Items listed in a dataset
[Start of Attachment]

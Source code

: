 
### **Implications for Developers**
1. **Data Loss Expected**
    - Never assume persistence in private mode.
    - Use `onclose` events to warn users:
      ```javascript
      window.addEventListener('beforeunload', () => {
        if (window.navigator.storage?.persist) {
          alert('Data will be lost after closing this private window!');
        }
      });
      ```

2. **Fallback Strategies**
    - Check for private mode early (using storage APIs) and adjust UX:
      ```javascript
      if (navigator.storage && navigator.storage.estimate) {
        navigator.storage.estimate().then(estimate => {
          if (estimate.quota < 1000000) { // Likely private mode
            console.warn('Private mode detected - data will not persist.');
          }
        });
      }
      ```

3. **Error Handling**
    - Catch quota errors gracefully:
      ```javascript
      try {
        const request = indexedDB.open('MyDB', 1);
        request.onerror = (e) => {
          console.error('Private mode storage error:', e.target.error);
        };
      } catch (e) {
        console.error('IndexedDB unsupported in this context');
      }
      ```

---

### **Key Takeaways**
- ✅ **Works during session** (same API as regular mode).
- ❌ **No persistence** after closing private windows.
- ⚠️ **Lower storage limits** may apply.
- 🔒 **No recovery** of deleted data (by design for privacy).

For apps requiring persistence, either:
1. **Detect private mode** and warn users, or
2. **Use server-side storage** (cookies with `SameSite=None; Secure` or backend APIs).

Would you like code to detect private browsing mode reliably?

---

[End of Attachment]
[Start of Attachment]

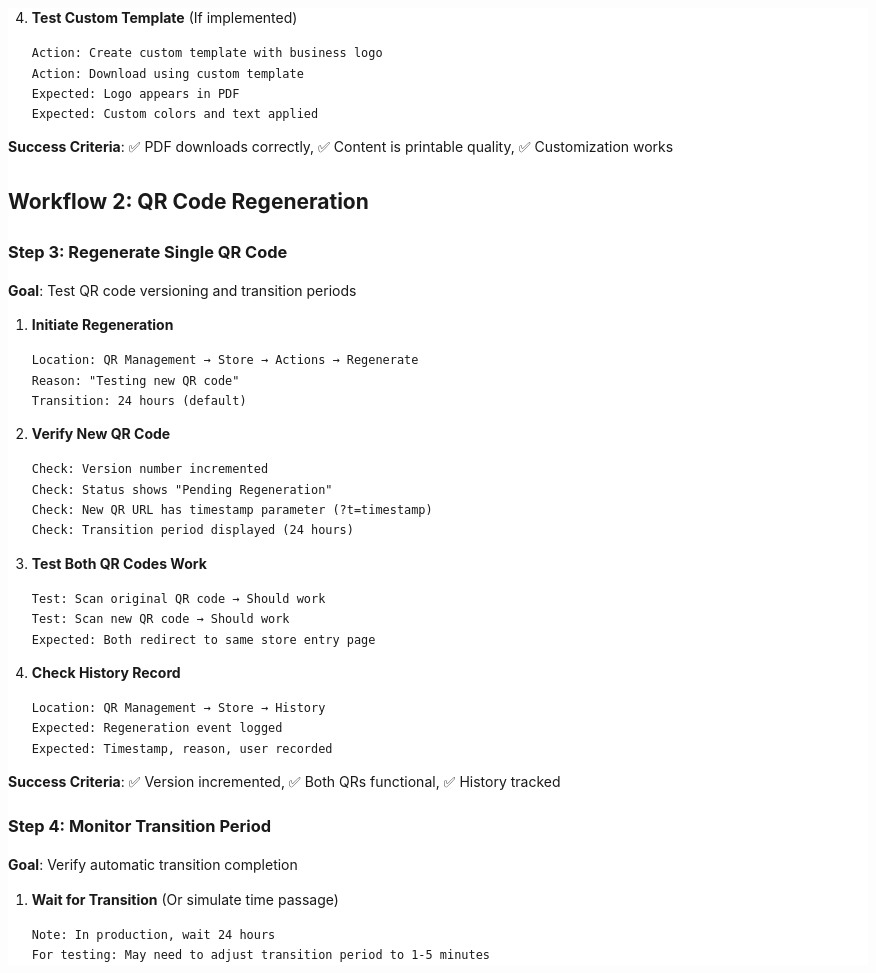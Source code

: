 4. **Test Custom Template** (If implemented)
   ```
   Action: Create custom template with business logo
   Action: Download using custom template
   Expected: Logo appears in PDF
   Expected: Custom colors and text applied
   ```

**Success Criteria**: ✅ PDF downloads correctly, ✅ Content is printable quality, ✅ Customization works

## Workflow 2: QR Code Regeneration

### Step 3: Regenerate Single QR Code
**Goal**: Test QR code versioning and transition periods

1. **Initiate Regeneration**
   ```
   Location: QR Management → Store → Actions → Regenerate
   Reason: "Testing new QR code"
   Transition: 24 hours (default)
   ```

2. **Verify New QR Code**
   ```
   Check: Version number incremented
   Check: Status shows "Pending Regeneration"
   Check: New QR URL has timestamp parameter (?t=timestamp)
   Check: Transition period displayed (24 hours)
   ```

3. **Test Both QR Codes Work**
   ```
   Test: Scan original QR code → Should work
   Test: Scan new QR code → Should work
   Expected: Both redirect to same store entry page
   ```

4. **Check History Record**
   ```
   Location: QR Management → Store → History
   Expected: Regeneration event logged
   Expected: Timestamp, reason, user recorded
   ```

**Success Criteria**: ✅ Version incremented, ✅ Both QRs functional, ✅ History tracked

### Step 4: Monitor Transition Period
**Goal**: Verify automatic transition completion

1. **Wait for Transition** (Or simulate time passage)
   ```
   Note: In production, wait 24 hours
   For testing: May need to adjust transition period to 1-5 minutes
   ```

[End of Attachment]
[Start of Attachment]

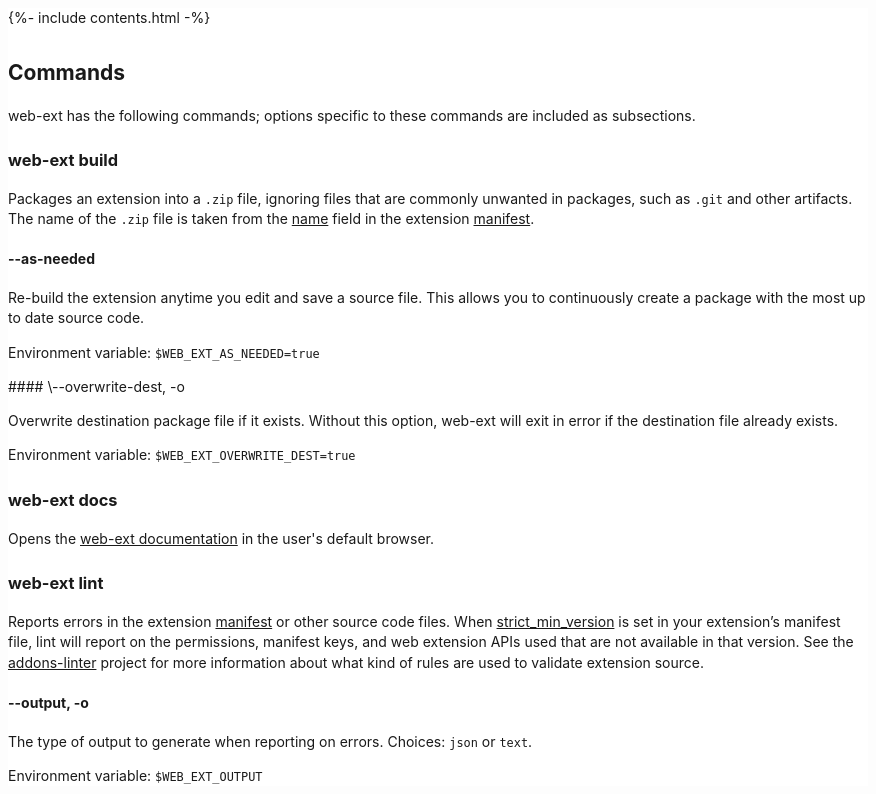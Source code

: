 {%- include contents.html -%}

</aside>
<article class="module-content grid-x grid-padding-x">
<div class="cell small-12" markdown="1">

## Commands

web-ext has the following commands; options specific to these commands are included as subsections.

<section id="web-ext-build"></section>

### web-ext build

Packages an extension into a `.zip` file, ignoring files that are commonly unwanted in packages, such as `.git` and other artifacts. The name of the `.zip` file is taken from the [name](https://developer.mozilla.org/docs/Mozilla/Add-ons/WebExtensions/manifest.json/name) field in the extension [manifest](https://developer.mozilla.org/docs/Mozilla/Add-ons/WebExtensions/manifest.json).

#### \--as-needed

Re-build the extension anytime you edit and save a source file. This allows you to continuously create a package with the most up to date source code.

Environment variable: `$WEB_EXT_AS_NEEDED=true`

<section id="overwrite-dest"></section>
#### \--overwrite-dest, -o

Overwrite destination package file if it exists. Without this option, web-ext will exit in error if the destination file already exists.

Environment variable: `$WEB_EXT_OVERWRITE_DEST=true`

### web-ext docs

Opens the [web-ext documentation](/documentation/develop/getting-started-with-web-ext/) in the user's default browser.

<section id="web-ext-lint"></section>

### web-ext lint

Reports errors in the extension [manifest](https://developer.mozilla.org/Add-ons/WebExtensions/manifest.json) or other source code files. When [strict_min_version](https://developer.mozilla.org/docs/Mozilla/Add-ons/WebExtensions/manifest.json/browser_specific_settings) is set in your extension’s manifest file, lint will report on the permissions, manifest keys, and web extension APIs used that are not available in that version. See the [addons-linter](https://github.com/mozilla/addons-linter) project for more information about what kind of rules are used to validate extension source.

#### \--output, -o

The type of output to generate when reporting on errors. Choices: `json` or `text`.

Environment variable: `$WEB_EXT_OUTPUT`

[End of Attachment]

Which lines in the entries above contain "Should"? Pull each of them out.

   Test: Scan original QR code → Should work
   Test: Scan new QR code → Should work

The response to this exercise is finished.